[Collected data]
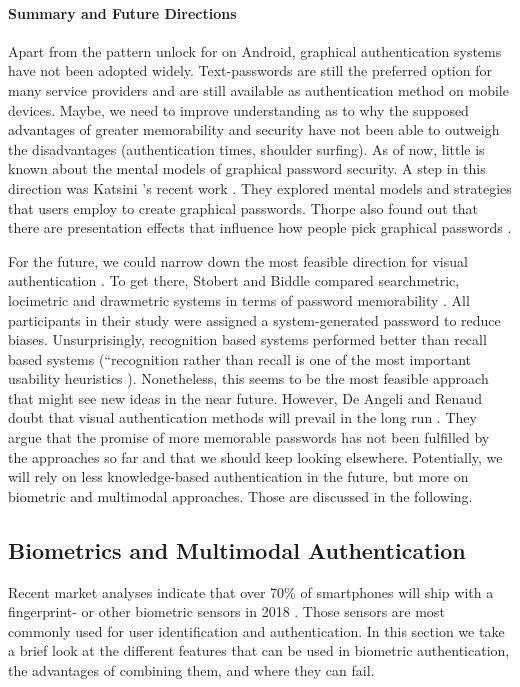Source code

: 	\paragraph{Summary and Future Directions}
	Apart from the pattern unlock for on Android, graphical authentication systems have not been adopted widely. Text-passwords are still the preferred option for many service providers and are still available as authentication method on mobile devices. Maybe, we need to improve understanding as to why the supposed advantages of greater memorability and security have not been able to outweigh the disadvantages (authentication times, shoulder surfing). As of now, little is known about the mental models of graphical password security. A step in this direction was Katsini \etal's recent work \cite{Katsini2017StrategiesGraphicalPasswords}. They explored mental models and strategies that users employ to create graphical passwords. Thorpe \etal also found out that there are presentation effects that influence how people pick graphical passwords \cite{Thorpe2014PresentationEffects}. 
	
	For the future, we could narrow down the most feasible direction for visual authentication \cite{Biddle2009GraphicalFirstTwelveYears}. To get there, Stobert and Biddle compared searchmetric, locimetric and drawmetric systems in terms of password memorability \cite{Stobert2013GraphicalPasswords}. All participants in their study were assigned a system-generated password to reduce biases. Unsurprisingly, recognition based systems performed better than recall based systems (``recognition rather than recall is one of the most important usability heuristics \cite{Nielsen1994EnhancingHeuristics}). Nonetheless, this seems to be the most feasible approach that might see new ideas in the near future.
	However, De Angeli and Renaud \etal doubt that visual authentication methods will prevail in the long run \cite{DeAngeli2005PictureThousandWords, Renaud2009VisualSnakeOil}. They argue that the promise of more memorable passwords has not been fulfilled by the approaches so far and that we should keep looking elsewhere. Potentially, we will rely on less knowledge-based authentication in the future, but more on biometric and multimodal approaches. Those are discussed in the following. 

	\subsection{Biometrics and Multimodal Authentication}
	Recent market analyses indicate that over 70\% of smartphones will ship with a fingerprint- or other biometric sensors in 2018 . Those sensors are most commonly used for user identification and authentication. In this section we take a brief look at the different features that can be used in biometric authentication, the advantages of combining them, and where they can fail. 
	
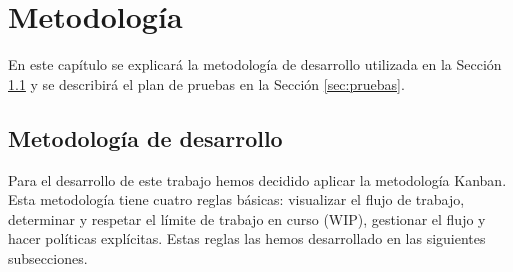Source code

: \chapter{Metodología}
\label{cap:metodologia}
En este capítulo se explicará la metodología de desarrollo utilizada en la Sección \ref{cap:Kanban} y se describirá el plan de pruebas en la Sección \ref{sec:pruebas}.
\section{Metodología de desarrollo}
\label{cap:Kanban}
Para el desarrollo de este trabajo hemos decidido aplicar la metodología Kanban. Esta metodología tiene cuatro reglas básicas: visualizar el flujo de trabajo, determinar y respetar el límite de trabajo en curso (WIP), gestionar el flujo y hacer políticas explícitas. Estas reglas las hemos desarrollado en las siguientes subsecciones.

- **ACTION ITEM**
Pictures stay out of this copy; write out the entries above exactly.

- **RESPONSE TO THE EXERCISE**
Source code

: 	\paragraph{Summary and Future Directions}
	Apart from the pattern unlock for on Android, graphical authentication systems have not been adopted widely. Text-passwords are still the preferred option for many service providers and are still available as authentication method on mobile devices. Maybe, we need to improve understanding as to why the supposed advantages of greater memorability and security have not been able to outweigh the disadvantages (authentication times, shoulder surfing). As of now, little is known about the mental models of graphical password security. A step in this direction was Katsini \etal's recent work \cite{Katsini2017StrategiesGraphicalPasswords}. They explored mental models and strategies that users employ to create graphical passwords. Thorpe \etal also found out that there are presentation effects that influence how people pick graphical passwords \cite{Thorpe2014PresentationEffects}. 
	
	For the future, we could narrow down the most feasible direction for visual authentication \cite{Biddle2009GraphicalFirstTwelveYears}. To get there, Stobert and Biddle compared searchmetric, locimetric and drawmetric systems in terms of password memorability \cite{Stobert2013GraphicalPasswords}. All participants in their study were assigned a system-generated password to reduce biases. Unsurprisingly, recognition based systems performed better than recall based systems (``recognition rather than recall is one of the most important usability heuristics \cite{Nielsen1994EnhancingHeuristics}). Nonetheless, this seems to be the most feasible approach that might see new ideas in the near future.
	However, De Angeli and Renaud \etal doubt that visual authentication methods will prevail in the long run \cite{DeAngeli2005PictureThousandWords, Renaud2009VisualSnakeOil}. They argue that the promise of more memorable passwords has not been fulfilled by the approaches so far and that we should keep looking elsewhere. Potentially, we will rely on less knowledge-based authentication in the future, but more on biometric and multimodal approaches. Those are discussed in the following. 

	\subsection{Biometrics and Multimodal Authentication}
	Recent market analyses indicate that over 70\% of smartphones will ship with a fingerprint- or other biometric sensors in 2018 . Those sensors are most commonly used for user identification and authentication. In this section we take a brief look at the different features that can be used in biometric authentication, the advantages of combining them, and where they can fail. 
	
Source code

: \chapter{Metodología}
\label{cap:metodologia}
En este capítulo se explicará la metodología de desarrollo utilizada en la Sección \ref{cap:Kanban} y se describirá el plan de pruebas en la Sección \ref{sec:pruebas}.
\section{Metodología de desarrollo}
\label{cap:Kanban}
Para el desarrollo de este trabajo hemos decidido aplicar la metodología Kanban. Esta metodología tiene cuatro reglas básicas: visualizar el flujo de trabajo, determinar y respetar el límite de trabajo en curso (WIP), gestionar el flujo y hacer políticas explícitas. Estas reglas las hemos desarrollado en las siguientes subsecciones.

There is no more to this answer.